In the data below, find the lines containing "angular" and say how many there are, nothing more.

=== Entries provided ===

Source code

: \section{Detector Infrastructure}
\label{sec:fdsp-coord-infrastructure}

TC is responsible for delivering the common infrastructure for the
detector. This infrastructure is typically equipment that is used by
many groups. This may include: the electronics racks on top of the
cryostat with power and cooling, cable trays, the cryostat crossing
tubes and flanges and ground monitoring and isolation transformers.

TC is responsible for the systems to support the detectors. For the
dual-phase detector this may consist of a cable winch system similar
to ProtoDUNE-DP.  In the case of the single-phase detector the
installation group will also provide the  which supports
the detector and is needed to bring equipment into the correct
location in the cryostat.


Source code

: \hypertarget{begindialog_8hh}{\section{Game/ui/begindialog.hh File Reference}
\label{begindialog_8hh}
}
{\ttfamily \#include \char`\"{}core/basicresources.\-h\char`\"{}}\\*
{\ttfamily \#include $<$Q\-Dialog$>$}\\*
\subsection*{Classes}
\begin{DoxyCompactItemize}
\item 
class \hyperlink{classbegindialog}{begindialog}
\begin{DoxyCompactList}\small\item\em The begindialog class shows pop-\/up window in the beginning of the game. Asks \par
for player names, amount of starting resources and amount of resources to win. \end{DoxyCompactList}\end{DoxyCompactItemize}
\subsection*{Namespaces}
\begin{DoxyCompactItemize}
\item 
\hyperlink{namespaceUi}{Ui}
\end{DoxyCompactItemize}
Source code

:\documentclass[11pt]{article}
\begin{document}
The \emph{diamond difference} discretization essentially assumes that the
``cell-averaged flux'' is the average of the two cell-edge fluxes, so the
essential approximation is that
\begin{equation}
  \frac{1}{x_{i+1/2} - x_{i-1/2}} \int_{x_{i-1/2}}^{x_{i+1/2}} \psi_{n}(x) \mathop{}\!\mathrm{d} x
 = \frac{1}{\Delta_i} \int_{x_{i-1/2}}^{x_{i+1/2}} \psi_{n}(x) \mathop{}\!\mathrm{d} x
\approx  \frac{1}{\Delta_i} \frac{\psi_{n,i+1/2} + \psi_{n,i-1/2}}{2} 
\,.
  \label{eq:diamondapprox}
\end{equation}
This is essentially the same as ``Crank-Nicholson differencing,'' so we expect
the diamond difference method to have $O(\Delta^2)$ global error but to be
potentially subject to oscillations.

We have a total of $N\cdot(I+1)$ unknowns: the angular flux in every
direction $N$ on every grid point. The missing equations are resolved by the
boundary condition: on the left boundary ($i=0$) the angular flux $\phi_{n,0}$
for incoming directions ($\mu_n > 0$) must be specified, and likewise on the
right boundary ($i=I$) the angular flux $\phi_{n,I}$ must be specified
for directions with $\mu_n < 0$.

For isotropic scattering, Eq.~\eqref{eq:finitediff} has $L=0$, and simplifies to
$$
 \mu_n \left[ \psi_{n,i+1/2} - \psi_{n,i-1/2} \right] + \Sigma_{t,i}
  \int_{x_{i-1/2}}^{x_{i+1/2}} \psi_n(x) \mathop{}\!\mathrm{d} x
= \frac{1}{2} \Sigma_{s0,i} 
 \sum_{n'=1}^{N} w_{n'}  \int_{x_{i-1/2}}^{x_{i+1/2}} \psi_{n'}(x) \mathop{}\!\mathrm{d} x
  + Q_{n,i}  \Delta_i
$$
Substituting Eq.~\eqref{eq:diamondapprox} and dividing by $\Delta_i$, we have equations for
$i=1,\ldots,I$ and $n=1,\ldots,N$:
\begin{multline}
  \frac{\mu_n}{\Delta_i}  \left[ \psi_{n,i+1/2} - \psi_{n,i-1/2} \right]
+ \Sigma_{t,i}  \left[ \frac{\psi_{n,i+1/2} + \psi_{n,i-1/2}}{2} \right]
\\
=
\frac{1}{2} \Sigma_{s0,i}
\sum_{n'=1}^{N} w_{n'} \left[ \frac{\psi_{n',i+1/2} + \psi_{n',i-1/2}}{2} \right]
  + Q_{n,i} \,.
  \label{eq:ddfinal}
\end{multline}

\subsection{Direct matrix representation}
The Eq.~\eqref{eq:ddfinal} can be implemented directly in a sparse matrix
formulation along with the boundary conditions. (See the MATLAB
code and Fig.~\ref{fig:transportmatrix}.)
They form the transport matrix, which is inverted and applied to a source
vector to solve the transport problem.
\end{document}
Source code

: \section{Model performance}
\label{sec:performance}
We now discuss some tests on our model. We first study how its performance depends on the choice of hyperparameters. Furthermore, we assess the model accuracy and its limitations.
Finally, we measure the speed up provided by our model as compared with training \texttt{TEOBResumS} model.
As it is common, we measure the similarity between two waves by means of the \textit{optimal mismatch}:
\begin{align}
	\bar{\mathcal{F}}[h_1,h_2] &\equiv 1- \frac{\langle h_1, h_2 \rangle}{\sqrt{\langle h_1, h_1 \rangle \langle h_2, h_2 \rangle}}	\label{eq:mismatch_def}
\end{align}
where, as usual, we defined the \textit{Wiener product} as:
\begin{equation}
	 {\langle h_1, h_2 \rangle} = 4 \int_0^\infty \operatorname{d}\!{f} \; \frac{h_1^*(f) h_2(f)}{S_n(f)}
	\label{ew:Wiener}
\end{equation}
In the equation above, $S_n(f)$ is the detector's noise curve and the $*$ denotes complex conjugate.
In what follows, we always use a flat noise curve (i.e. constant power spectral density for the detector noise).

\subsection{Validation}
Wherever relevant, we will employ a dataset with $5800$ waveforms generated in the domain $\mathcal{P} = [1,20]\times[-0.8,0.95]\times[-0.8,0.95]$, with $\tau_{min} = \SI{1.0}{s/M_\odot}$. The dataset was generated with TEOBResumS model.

===

Exercise result:
3